(just to drive the point we have all been talking about home, this is a remix of Jason Jackson’s two recent posts on the state of scholarly publishing and open access in anthropology. The posts are excellent, and Jason is a very careful scholar, but sometimes he tends to bury the lead so I am rewriting this in a blunt, careless style that is imprecise but, hopefully, more informative. For the real deal, read his own posts)
With the annual American Anthropological Association annual meetings just around the corner in November, it’s time to start priming the pump with some topics for us to kvetch about in Montreal. We all talk constantly, for instance, about how for-profit publishing is taking over anthropology. But how bad is it really? What does a bird’s eye view of the journal publishing industry reveal? Jason answered this question by taking 75 of the most commonly read anthropology journals and seeing who was involved in publishing them. The take-away? Roughly 66% of our top journals are being run and published by Big Content, while only a third are under the control of non-for-profit publishers.
Where do these numbers come from? Jason got the list of 75 journals from the Thompson Reuters journals citation database, which measures the ‘impact factor’ of various journals. Although these rankings have not been a big deal to sociocultural anthropologists, they do matter in many other disciplines, and so this is as good a place to start as any. From there Jason pretty much just poured himself a big cup of coffee (or maybe something else?) and then tracked down who was involved in publishing each journal. He counted any for-profit involvement in publishing, so even though the American and British anthropology associations (the AAA and the RAI) are non-profit, their publishers Wiley-Blackwell is, and their journals got chalked up in the ‘for profit’ category.
One of the great, if slightly scary, things that Jason does with this chart is predict Wiley’s next move: if it really wanted to take over the world, it would buy Sage.
After reading Jason’s post, you might feel that anthropology’s publishing situation is like the last minute of Return of the Jedi, with Jason Jackson’s highly realistic synthetic hand being reattached by a medical droid while Wiley Fett spirits Tom Boellstorff back to Tatooine encased in a block of carbonite. You’d be right — there is still lots of hope in the situation, but it is up to us to see it through.

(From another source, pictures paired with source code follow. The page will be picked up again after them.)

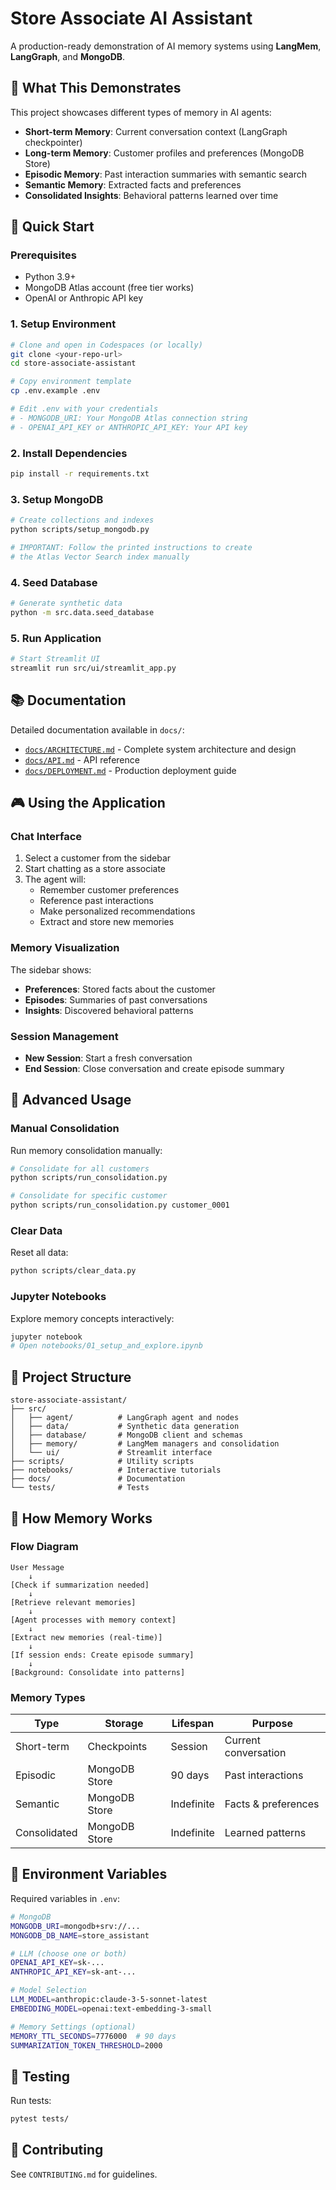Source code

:# Store Associate AI Assistant

A production-ready demonstration of AI memory systems using **LangMem**, **LangGraph**, and **MongoDB**.

## 🎯 What This Demonstrates

This project showcases different types of memory in AI agents:

- **Short-term Memory**: Current conversation context (LangGraph checkpointer)
- **Long-term Memory**: Customer profiles and preferences (MongoDB Store)
- **Episodic Memory**: Past interaction summaries with semantic search
- **Semantic Memory**: Extracted facts and preferences
- **Consolidated Insights**: Behavioral patterns learned over time

## 🚀 Quick Start

### Prerequisites

- Python 3.9+
- MongoDB Atlas account (free tier works)
- OpenAI or Anthropic API key

### 1. Setup Environment
```bash
# Clone and open in Codespaces (or locally)
git clone <your-repo-url>
cd store-associate-assistant

# Copy environment template
cp .env.example .env

# Edit .env with your credentials
# - MONGODB_URI: Your MongoDB Atlas connection string
# - OPENAI_API_KEY or ANTHROPIC_API_KEY: Your API key
```

### 2. Install Dependencies
```bash
pip install -r requirements.txt
```

### 3. Setup MongoDB
```bash
# Create collections and indexes
python scripts/setup_mongodb.py

# IMPORTANT: Follow the printed instructions to create
# the Atlas Vector Search index manually
```

### 4. Seed Database
```bash
# Generate synthetic data
python -m src.data.seed_database
```

### 5. Run Application
```bash
# Start Streamlit UI
streamlit run src/ui/streamlit_app.py
```

## 📚 Documentation

Detailed documentation available in `docs/`:

- [`docs/ARCHITECTURE.md`](docs/ARCHITECTURE.md) - Complete system architecture and design
- [`docs/API.md`](docs/API.md) - API reference
- [`docs/DEPLOYMENT.md`](docs/DEPLOYMENT.md) - Production deployment guide

## 🎮 Using the Application

### Chat Interface

1. Select a customer from the sidebar
2. Start chatting as a store associate
3. The agent will:
   - Remember customer preferences
   - Reference past interactions
   - Make personalized recommendations
   - Extract and store new memories

### Memory Visualization

The sidebar shows:
- **Preferences**: Stored facts about the customer
- **Episodes**: Summaries of past conversations
- **Insights**: Discovered behavioral patterns

### Session Management

- **New Session**: Start a fresh conversation
- **End Session**: Close conversation and create episode summary

## 🔧 Advanced Usage

### Manual Consolidation

Run memory consolidation manually:
```bash
# Consolidate for all customers
python scripts/run_consolidation.py

# Consolidate for specific customer
python scripts/run_consolidation.py customer_0001
```

### Clear Data

Reset all data:
```bash
python scripts/clear_data.py
```

### Jupyter Notebooks

Explore memory concepts interactively:
```bash
jupyter notebook
# Open notebooks/01_setup_and_explore.ipynb
```

## 📂 Project Structure
```
store-associate-assistant/
├── src/
│   ├── agent/          # LangGraph agent and nodes
│   ├── data/           # Synthetic data generation
│   ├── database/       # MongoDB client and schemas
│   ├── memory/         # LangMem managers and consolidation
│   └── ui/             # Streamlit interface
├── scripts/            # Utility scripts
├── notebooks/          # Interactive tutorials
├── docs/               # Documentation
└── tests/              # Tests
```

## 🧠 How Memory Works

### Flow Diagram
```
User Message
    ↓
[Check if summarization needed]
    ↓
[Retrieve relevant memories]
    ↓
[Agent processes with memory context]
    ↓
[Extract new memories (real-time)]
    ↓
[If session ends: Create episode summary]
    ↓
[Background: Consolidate into patterns]
```

### Memory Types

| Type | Storage | Lifespan | Purpose |
|------|---------|----------|---------|
| Short-term | Checkpoints | Session | Current conversation |
| Episodic | MongoDB Store | 90 days | Past interactions |
| Semantic | MongoDB Store | Indefinite | Facts & preferences |
| Consolidated | MongoDB Store | Indefinite | Learned patterns |

## 🔐 Environment Variables

Required variables in `.env`:
```bash
# MongoDB
MONGODB_URI=mongodb+srv://...
MONGODB_DB_NAME=store_assistant

# LLM (choose one or both)
OPENAI_API_KEY=sk-...
ANTHROPIC_API_KEY=sk-ant-...

# Model Selection
LLM_MODEL=anthropic:claude-3-5-sonnet-latest
EMBEDDING_MODEL=openai:text-embedding-3-small

# Memory Settings (optional)
MEMORY_TTL_SECONDS=7776000  # 90 days
SUMMARIZATION_TOKEN_THRESHOLD=2000
```

## 🧪 Testing

Run tests:
```bash
pytest tests/
```

## 🤝 Contributing

See `CONTRIBUTING.md` for guidelines.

The reason is simple: as much as we like to bitch and moan about the evils of Wiley-Blackwell, Sage, Elsevier, and so on, the simple fact of the matters is that a lot of these publishers have a remarkably enlightened approach to open access. Most of them, for instance, will allow you to post publisher’s proofs (the final draft version of your article) on your website or institutional repository. When we read the table of contents for the latest American Anthropologist but can’t download the article, it is only most Wiley’s fault — if the actual author just posted their PDFs of the article online, we’d be set.
Of course, Big Content is still sucking our lifeblood from us money-wise, but it is important to recognize that they have opened the door to us to make our work available to, well, everyone — but only if we take the time to do so. They are betting that we won’t. Our greatest challenge going forward is to find ways to make sure that we do. What sort of institutions and incentives can do this? That, currently, is the million-dollar question.